=== Work required ===
Exact reproduction of the data is required, with images excluded.

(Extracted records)
━━━━━━━━━━━━━━━━━━━━

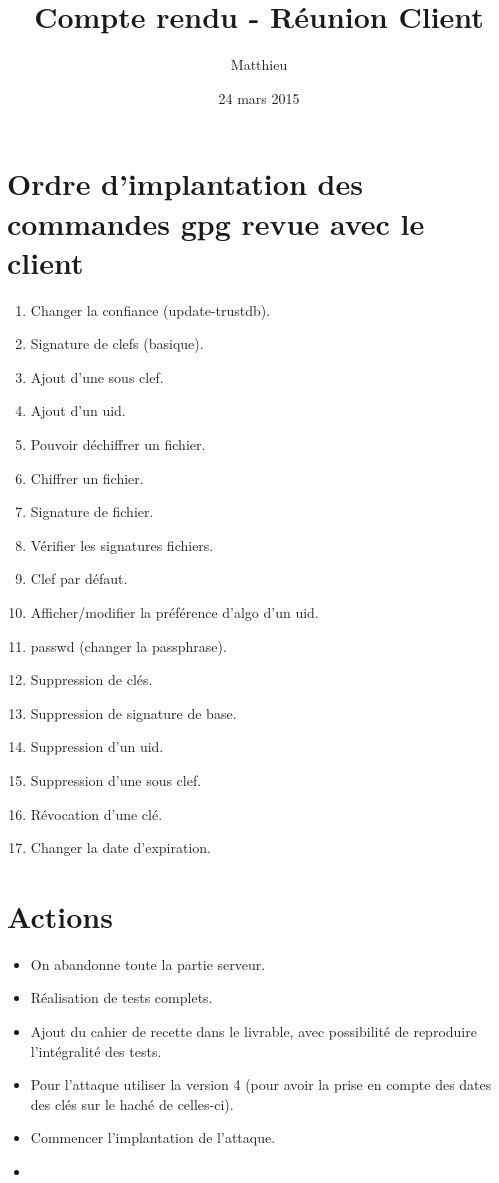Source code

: \documentclass{CR-projet}
\title{Compte rendu - Réunion Client}
\author{Matthieu \bsc{FIN}}
\date{24 mars 2015}
\begin{document}
\maketitle
\newpage

\newpage

\section{Ordre d'implantation des commandes gpg revue avec le client}

\begin{enumerate}
	\item Changer la confiance (update-trustdb).
	\item Signature de clefs (basique).
	\item Ajout d'une sous clef.
	\item Ajout d'un uid.
	\item Pouvoir déchiffrer un fichier.
	\item Chiffrer un fichier.
	\item Signature de fichier.
	\item Vérifier les signatures fichiers.
	\item Clef par défaut.
	\item Afficher/modifier la préférence d'algo d'un uid.
	\item passwd (changer la passphrase).
	\item Suppression de clés.
	\item Suppression de signature de base.
	\item Suppression d'un uid.
	\item Suppression d'une sous clef.
	\item Révocation d'une clé. 
	\item Changer la date d'expiration.
\end{enumerate}

\section{Actions}

\begin{itemize}
	\item On abandonne toute la partie serveur.
	\item Réalisation de tests complets.
	\item Ajout du cahier de recette dans le livrable, avec possibilité de reproduire l'intégralité des tests.
	\item Pour l'attaque utiliser la version 4 (pour avoir la prise en compte des dates des clés sur le haché de celles-ci).
	\item Commencer l'implantation de l'attaque.
	\item 
\end{itemize}
\end{document}
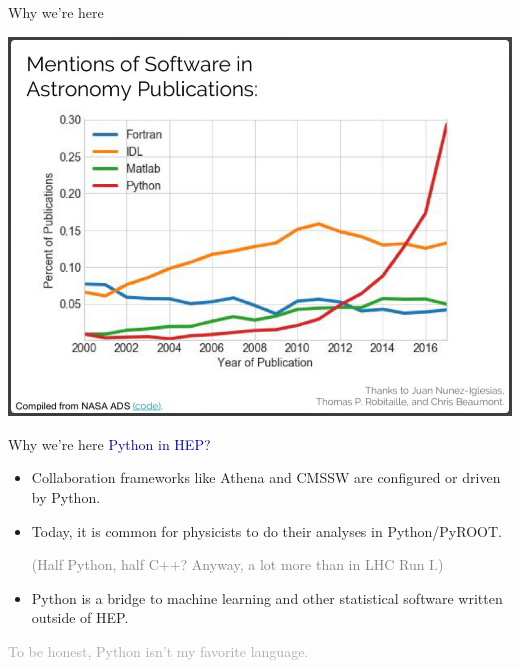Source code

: \documentclass[aspectratio=169]{beamer}
\begin{document}
\begin{frame}{Why we're here}
\vspace{0.25 cm}
\begin{center}
\includegraphics[width=0.7\linewidth]{mentions-of-programming-languages.png}
\end{center}
\end{frame}

\begin{frame}{Why we're here}
\large
\vspace{0.5 cm}
\textcolor{darkblue}{\huge Python in HEP?}

\vspace{0.5 cm}
\begin{itemize}\setlength{\itemsep}{0.5 cm}
\item<2-> Collaboration frameworks like Athena and CMSSW are configured or driven by Python.

\item<3-> Today, it is common for physicists to do their analyses in Python/PyROOT.

\vspace{0.1 cm}
\textcolor{gray}{\normalsize (Half Python, half C++? Anyway, a lot more than in LHC Run I.)}

\item<4-> Python is a bridge to machine learning and other statistical software written outside of HEP.
\end{itemize}
\end{frame}

\begin{frame}{}
\Large
\vspace{1 cm}
\textcolor{darkgray}{To be honest, Python isn't my favorite language.}

\large
\vspace{1 cm}

\large
\vspace{1 cm}
\end{frame}
\end{document}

━━━━━━━━━━━━━━━━━━━━

=== Answer area ===
Source code

: \documentclass{CR-projet}
\title{Compte rendu - Réunion Client}
\author{Matthieu \bsc{FIN}}
\date{24 mars 2015}
\begin{document}
\maketitle
\newpage

\newpage

\section{Ordre d'implantation des commandes gpg revue avec le client}

\begin{enumerate}
	\item Changer la confiance (update-trustdb).
	\item Signature de clefs (basique).
	\item Ajout d'une sous clef.
	\item Ajout d'un uid.
	\item Pouvoir déchiffrer un fichier.
	\item Chiffrer un fichier.
	\item Signature de fichier.
	\item Vérifier les signatures fichiers.
	\item Clef par défaut.
	\item Afficher/modifier la préférence d'algo d'un uid.
	\item passwd (changer la passphrase).
	\item Suppression de clés.
	\item Suppression de signature de base.
	\item Suppression d'un uid.
	\item Suppression d'une sous clef.
	\item Révocation d'une clé. 
	\item Changer la date d'expiration.
\end{enumerate}

\section{Actions}

\begin{itemize}
	\item On abandonne toute la partie serveur.
	\item Réalisation de tests complets.
	\item Ajout du cahier de recette dans le livrable, avec possibilité de reproduire l'intégralité des tests.
	\item Pour l'attaque utiliser la version 4 (pour avoir la prise en compte des dates des clés sur le haché de celles-ci).
	\item Commencer l'implantation de l'attaque.
	\item 
\end{itemize}
\end{document}
Source code

: \documentclass[aspectratio=169]{beamer}
\begin{document}
\begin{frame}{Why we're here}
\vspace{0.25 cm}
\begin{center}
\includegraphics[width=0.7\linewidth]{mentions-of-programming-languages.png}
\end{center}
\end{frame}

\begin{frame}{Why we're here}
\large
\vspace{0.5 cm}
\textcolor{darkblue}{\huge Python in HEP?}

\vspace{0.5 cm}
\begin{itemize}\setlength{\itemsep}{0.5 cm}
\item<2-> Collaboration frameworks like Athena and CMSSW are configured or driven by Python.

\item<3-> Today, it is common for physicists to do their analyses in Python/PyROOT.

\vspace{0.1 cm}
\textcolor{gray}{\normalsize (Half Python, half C++? Anyway, a lot more than in LHC Run I.)}

\item<4-> Python is a bridge to machine learning and other statistical software written outside of HEP.
\end{itemize}
\end{frame}

\begin{frame}{}
\Large
\vspace{1 cm}
\textcolor{darkgray}{To be honest, Python isn't my favorite language.}

\large
\vspace{1 cm}

\large
\vspace{1 cm}
\end{frame}
\end{document}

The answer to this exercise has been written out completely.